Ziping Zhao(Tianjin Normal University), Qifei Li(Tianjin Normal University), Nicholas Cummins(University of Augsburg), Bin Liu(National Laboratory of Pattern Recognition, CASIA, Beijing), Haishuai Wang(Tianjin Normal University), Jianhua Tao(National Laboratory of Pattern Recognition, Institute of Automation, Chinese Academy of Sciences) and Björn Schuller(University of Augsburg / Imperial College London)

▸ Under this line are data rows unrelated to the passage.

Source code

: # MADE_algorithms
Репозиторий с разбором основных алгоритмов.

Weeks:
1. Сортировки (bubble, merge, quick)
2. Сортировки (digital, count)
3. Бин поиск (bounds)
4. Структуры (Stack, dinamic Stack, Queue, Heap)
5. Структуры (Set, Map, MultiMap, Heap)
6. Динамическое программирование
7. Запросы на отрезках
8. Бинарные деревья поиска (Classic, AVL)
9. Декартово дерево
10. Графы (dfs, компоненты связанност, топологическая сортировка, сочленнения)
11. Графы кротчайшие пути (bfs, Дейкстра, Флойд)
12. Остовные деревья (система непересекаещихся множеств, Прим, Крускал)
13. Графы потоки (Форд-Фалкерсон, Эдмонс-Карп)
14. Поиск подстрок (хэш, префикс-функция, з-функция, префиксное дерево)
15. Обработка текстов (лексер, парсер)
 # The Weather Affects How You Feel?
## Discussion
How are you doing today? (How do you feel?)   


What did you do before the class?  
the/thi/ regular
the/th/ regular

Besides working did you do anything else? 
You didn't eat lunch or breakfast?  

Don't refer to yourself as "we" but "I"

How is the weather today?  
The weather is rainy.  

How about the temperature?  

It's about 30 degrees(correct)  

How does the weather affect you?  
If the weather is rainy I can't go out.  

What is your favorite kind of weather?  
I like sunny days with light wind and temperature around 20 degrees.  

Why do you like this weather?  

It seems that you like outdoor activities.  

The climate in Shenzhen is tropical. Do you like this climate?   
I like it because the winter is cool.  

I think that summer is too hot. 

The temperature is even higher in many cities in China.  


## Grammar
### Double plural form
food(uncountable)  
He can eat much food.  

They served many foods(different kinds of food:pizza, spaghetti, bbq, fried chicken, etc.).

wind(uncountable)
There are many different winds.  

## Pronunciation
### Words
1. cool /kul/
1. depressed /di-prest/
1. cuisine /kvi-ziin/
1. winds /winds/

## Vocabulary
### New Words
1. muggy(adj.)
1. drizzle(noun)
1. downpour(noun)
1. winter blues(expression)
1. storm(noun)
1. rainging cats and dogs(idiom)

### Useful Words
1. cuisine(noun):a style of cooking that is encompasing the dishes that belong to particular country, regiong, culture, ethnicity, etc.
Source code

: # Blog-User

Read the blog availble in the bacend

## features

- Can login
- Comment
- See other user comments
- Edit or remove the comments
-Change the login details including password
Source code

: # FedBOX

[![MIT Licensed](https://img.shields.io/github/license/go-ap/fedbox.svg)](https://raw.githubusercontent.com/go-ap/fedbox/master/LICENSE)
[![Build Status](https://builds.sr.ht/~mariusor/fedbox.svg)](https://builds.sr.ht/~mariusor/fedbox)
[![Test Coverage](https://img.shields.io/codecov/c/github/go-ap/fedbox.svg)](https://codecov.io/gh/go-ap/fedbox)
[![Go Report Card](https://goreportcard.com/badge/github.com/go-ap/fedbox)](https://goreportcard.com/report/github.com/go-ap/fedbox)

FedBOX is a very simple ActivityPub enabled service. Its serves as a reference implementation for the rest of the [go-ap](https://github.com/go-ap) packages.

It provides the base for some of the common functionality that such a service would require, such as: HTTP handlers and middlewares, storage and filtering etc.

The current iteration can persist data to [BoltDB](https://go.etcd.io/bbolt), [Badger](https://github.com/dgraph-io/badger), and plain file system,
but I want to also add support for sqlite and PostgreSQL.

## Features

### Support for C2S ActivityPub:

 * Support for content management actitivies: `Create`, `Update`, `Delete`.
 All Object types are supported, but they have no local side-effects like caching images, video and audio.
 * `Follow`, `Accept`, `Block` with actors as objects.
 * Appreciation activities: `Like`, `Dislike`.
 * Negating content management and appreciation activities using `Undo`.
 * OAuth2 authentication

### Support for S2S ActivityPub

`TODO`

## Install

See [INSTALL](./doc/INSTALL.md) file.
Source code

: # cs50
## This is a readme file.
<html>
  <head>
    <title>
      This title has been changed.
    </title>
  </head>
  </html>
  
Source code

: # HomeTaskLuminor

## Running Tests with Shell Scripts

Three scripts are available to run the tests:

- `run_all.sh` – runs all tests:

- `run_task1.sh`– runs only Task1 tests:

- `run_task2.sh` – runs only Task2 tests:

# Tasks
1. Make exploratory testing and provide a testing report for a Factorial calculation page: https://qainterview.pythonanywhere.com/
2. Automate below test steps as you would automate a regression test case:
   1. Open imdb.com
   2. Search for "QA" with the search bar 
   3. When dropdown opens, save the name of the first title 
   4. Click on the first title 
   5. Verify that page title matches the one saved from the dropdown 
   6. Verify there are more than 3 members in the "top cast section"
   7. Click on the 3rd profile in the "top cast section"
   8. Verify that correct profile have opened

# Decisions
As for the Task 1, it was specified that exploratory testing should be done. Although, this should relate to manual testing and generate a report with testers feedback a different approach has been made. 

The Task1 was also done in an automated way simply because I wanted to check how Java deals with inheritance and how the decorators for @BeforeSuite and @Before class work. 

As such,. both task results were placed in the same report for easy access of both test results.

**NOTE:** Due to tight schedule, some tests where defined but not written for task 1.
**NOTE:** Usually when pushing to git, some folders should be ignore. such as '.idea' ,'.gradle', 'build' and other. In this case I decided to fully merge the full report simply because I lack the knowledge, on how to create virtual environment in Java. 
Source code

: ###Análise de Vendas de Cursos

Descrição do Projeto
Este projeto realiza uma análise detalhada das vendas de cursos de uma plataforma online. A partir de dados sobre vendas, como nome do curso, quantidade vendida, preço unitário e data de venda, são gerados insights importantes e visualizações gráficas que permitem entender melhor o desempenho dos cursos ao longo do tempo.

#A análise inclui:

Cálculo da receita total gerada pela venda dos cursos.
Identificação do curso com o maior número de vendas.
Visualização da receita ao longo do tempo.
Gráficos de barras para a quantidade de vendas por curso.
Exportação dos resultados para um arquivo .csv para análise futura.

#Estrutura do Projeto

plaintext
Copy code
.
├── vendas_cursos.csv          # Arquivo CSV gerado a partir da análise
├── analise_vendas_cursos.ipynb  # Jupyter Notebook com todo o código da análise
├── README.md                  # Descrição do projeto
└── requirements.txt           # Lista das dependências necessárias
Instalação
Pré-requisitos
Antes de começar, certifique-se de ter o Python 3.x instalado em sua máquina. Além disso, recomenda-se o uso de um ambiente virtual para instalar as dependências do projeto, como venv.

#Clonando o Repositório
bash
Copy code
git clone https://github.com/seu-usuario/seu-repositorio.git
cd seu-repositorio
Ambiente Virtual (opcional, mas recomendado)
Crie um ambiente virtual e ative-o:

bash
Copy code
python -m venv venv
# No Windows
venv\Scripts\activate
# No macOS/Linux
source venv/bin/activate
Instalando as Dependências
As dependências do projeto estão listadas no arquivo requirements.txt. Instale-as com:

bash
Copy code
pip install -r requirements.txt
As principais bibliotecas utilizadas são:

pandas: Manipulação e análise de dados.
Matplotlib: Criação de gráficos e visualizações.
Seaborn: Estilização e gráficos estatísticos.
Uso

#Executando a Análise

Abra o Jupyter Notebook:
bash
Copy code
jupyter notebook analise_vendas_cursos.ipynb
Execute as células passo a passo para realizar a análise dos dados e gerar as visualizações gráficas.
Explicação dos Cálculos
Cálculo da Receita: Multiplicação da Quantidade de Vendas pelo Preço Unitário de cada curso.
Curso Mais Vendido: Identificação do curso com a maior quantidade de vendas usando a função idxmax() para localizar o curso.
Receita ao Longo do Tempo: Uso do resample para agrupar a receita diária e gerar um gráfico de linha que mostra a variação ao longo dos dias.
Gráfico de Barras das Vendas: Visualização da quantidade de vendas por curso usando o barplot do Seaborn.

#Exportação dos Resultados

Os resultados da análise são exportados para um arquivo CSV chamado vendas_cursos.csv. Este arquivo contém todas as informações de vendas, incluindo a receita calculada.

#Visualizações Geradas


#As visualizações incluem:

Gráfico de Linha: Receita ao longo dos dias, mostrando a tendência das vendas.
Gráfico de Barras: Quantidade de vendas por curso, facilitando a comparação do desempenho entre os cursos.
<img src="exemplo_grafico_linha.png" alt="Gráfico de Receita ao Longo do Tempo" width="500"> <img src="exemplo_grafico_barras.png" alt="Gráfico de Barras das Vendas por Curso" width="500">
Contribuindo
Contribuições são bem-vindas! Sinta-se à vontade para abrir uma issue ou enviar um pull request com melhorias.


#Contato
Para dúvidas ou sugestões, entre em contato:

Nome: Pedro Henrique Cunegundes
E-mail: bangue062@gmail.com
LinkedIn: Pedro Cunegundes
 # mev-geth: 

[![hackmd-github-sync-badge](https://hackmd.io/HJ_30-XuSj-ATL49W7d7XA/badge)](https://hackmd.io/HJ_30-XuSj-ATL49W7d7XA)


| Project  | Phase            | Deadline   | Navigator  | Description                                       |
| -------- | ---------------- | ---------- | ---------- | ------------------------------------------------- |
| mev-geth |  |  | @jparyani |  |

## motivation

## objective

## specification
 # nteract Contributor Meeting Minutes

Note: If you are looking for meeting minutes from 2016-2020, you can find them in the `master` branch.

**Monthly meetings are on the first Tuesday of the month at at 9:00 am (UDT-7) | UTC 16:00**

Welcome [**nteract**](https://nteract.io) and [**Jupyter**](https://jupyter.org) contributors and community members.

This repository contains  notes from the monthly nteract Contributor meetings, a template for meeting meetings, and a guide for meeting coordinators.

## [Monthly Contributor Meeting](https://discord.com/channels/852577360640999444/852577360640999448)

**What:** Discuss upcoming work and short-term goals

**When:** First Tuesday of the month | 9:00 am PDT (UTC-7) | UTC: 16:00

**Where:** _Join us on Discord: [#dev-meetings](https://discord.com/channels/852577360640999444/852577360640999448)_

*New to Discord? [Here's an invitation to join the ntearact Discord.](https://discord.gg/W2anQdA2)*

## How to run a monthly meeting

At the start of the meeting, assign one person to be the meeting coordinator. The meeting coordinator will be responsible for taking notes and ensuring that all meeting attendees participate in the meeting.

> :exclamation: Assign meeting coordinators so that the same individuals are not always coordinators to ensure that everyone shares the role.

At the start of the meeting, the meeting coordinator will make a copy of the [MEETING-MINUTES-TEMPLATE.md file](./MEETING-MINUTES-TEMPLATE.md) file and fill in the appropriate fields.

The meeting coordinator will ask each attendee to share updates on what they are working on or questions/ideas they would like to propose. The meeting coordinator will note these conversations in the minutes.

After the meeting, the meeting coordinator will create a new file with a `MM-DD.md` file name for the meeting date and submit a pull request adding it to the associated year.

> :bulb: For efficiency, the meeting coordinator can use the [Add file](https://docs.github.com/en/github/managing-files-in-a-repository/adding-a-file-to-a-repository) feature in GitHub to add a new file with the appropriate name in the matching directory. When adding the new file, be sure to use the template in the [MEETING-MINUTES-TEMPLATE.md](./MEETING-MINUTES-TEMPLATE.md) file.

A fast-growing area of mental health research is the search for speech-based objective markers for conditions such as depression. One vital challenge in the development of speech-based depression severity assessment systems is the extraction of depression-relevant features from speech signals. In order to deliver more comprehensive feature representation, we herein explore the benefits of a hybrid network that encodes depression-related characteristics in speech for the task of depression severity
assessment. The proposed network leverages self-attention networks (SAN) trained on low-level acoustic features and deep convolutional neural networks (DCNN) trained on 3D Log-Mel spectrograms. The feature representations learnt in the SAN and DCNN are concatenated and average pooling is exploited to aggregate complementary segment-level features. Finally, support vector regression is applied to predict a speaker’s Beck Depression Inventory-II score. Experiments based on a subset of
the Audio-Visual Depressive Language Corpus, as used in the 2013 and 2014 Audio/Visual Emotion Challenges, demonstrate the effectiveness of our proposed hybrid approach.